Poll: Can the state sink S.F.’s waterfront law?
Proposition B, which was passed overwhelmingly, requires voter approval for any new building on Port of San Francisco property that exceeds existing height limits, which generally range from 40 feet to 84 feet. The land encompasses a 7 ½ mile stretch of waterfront that is some of the city’s most desirable and expensive real estate.

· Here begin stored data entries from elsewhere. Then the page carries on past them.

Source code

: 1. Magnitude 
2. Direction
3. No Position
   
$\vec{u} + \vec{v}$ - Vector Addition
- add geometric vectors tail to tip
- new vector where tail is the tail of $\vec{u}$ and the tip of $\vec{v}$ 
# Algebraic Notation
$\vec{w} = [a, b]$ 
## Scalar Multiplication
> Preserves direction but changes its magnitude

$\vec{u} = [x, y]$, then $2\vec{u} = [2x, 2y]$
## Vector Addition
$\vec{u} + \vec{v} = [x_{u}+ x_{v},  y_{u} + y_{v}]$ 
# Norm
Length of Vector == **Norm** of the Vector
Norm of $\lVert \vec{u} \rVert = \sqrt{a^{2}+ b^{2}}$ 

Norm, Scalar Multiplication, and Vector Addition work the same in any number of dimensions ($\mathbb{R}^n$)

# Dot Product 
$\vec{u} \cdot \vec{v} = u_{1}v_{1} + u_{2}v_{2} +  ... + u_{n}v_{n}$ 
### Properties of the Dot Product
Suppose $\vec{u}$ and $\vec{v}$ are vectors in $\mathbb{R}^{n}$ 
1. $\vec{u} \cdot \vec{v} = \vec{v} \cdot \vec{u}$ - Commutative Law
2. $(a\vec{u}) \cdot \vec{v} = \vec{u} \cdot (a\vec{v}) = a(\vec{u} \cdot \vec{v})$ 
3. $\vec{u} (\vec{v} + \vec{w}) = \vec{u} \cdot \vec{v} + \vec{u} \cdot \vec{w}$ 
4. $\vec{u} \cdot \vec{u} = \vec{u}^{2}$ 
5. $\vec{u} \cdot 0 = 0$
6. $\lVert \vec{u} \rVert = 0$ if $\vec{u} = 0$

In a lawsuit filed last July, the California State Lands Commission, which regulates much of the state’s waterfront land, argued that San Francisco voters shouldn’t get a say in development on port property, like Pier 70 or the Giants’ Mission Rock project. The commission said that the port is actually under the state’s control. Also, the port needs developers to build on its properties to close a $1.6 billion budget shortfall, the state argued, and Prop. B could halt that development.
City Attorney Dennis Herrera asked Superior Court Judge Suzanne Bolanos to throw out the state’s lawsuit. He has argued that Prop. B doesn’t hurt development. Developer Forest City has already successfully won voter approval for a waterfront project at Pier 70, he argued.
On Wednesday, Judge Bolanos denied some of the state’s motions, but ruled it could present evidence of the law’s economic impact. The litigants could start arguing that part of the case in May.
Herrara lauded Bolanos’ ruling, which he said underscores that the city’s law doesn’t conflict with the Burton Act. The state has argued the 1969 act gives it controls of the port land.